Sunday morning, the final sessions of Science Online 2010 seemed almost planned to tie together the broad theme of the conference – how best to connect science (and working scientists) with the rest of society.
Broader impact done right: A heavily marine-themed panel – Karen James of the Beagle Project, Deep Sea blogger Kevin Zelnio, Miriam Goldstein of the Oyster's Garter, the New England Aquarium's Jeff Ives and NASA's Beth Beck – discussed a wide range of science outreach options available, mostly from the perspective of working scientists.
A consensus emerged that good outreach, of which online resources are now usually a part, is essential to basic research, and will be increasingly important in obtaining funding. Funnily enough, my collaborator Chris Smith had just e-mailed me about the possibility of bringing a satellite broadband connection with us for the upcoming field season – maybe we'll be live-blogging Joshua tree research this year.

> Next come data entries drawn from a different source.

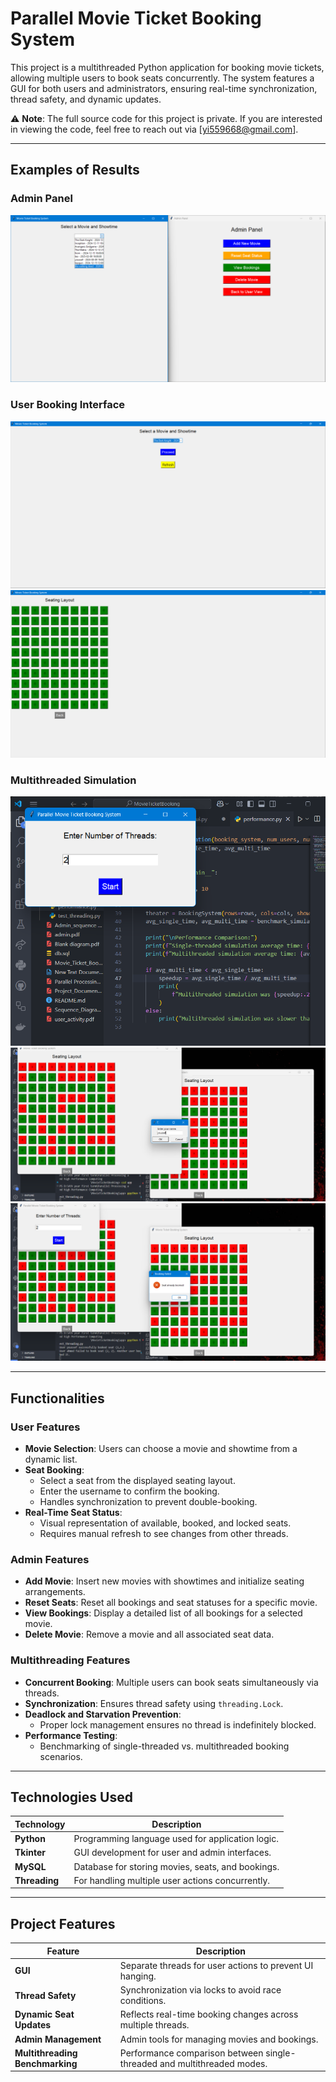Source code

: # Parallel Movie Ticket Booking System

This project is a multithreaded Python application for booking movie tickets, allowing multiple users to book seats concurrently. The system features a GUI for both users and administrators, ensuring real-time synchronization, thread safety, and dynamic updates.

⚠️ **Note**: The full source code for this project is private. If you are interested in viewing the code, feel free to reach out via [yi559668@gmail.com].

---

## Examples of Results

### Admin Panel

![Admin Panel](./Screenshots/Screenshot_(498).png)

### User Booking Interface

![User Interface](./Screenshots/Screenshot_(496).png)
![User Interface](./Screenshots/Screenshot_(497).png)

### Multithreaded Simulation

![Multithreading](./Screenshots/Screenshot_(499).png)
![Multithreading](./Screenshots/Screenshot_(500).png)
![Multithreading](./Screenshots/Screenshot_(501).png)

---

## Functionalities

### User Features
- **Movie Selection**: Users can choose a movie and showtime from a dynamic list.
- **Seat Booking**:
  - Select a seat from the displayed seating layout.
  - Enter the username to confirm the booking.
  - Handles synchronization to prevent double-booking.
- **Real-Time Seat Status**:
  - Visual representation of available, booked, and locked seats.
  - Requires manual refresh to see changes from other threads.

### Admin Features
- **Add Movie**: Insert new movies with showtimes and initialize seating arrangements.
- **Reset Seats**: Reset all bookings and seat statuses for a specific movie.
- **View Bookings**: Display a detailed list of all bookings for a selected movie.
- **Delete Movie**: Remove a movie and all associated seat data.

### Multithreading Features
- **Concurrent Booking**: Multiple users can book seats simultaneously via threads.
- **Synchronization**: Ensures thread safety using `threading.Lock`.
- **Deadlock and Starvation Prevention**:
  - Proper lock management ensures no thread is indefinitely blocked.
- **Performance Testing**:
  - Benchmarking of single-threaded vs. multithreaded booking scenarios.

---

## Technologies Used

| Technology       | Description                                            |
|-------------------|--------------------------------------------------------|
| **Python**       | Programming language used for application logic.       |
| **Tkinter**      | GUI development for user and admin interfaces.         |
| **MySQL**        | Database for storing movies, seats, and bookings.      |
| **Threading**    | For handling multiple user actions concurrently.       |

---

## Project Features

| Feature                          | Description                                                             |
|----------------------------------|-------------------------------------------------------------------------|
| **GUI**                          | Separate threads for user actions to prevent UI hanging.                |
| **Thread Safety**                | Synchronization via locks to avoid race conditions.                     |
| **Dynamic Seat Updates**         | Reflects real-time booking changes across multiple threads.             |
| **Admin Management**             | Admin tools for managing movies and bookings.                           |
| **Multithreading Benchmarking**  | Performance comparison between single-threaded and multithreaded modes. |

Article-level metrics: Peter Binfield, the managing editor of PLoS ONE, discussed the ways in which PLoS is now measuring the impact of individual articles published through its online, open-access journals – not just citation counts, but also pageviews, PDF download rates, and the recent collaboration with ResearchBlogging.org to track blog coverage. It's clear that research articles aren't going to be judged by the impact factor of their containing journals anymore, now that you get a citation count with every Google Scholar search, and it'll be interesting to see what scheme emerges as global standard for article-level impact.
Online civility: Science bloggers Janet "Dr. Freeride" Stemwedel, Sheril Kirshenbaum, and the pseudonomous Dr. Isis led discussion about what constitutes civil behavior in an online setting – and the conversation turned into something of an object lesson, as disagreement over the meaning of civility itself turned, well, very nearly un-civil. The panel did, I thought, an admirable job demonstrating in "real life" the skills necessary for online moderation of touchy discussions.
I wouldn't say there was consensus, but the room did seem to come together around the ideas that communities define their own standards of civility, that those very standards can make it difficult to express minority or dissenting points of view, and that (judicious) incivility can be useful for minorities trying to be heard. Dave Munger made that last point, and I hope my paraphrase does it justice – I think it's an important one. Certainly it's the case that sexual minorities have been (and still are – I'm looking at you, Mennonite Church USA) told that merely acknowledging our existence and discussing our perspective is a violation of civility, inasmuch as "civil" is equivalent to "suitable for general audiences." It was a great discussion, and I'm still processing it – it might be worth a dedicated post in the near future.
So now I'm sitting in the Raleigh-Durham airport, writing up the weekend over dodgy, overpriced WiFi – I've been badly spoiled by SignalShare's fantastic service. Many, many thanks to organizers Bora Zivkovic and Anton Zuiker, and to the sponsors, who put on a fantastic conference – and especially to NESCent, who made it possible for me to attend. It was a great time!